• **Data to process**:

==============================

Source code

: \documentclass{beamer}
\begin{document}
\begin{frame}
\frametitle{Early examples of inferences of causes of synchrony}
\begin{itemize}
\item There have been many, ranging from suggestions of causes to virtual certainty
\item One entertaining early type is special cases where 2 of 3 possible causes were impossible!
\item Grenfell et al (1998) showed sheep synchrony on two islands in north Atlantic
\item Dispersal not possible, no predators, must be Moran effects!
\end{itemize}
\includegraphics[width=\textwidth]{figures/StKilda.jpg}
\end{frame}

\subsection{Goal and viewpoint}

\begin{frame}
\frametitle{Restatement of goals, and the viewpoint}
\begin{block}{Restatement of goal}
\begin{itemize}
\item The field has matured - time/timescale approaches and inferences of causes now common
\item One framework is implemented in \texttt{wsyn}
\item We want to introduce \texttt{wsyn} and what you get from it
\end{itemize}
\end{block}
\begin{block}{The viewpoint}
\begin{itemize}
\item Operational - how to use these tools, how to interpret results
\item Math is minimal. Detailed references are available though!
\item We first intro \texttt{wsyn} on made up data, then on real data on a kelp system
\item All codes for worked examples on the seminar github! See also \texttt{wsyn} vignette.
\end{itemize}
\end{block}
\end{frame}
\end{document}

==============================

• **Problem description**: Look through the entries for the string "Restatement". Every line that has it belongs in the answer.

• **Reply**:
\frametitle{Restatement of goals, and the viewpoint}
\begin{block}{Restatement of goal}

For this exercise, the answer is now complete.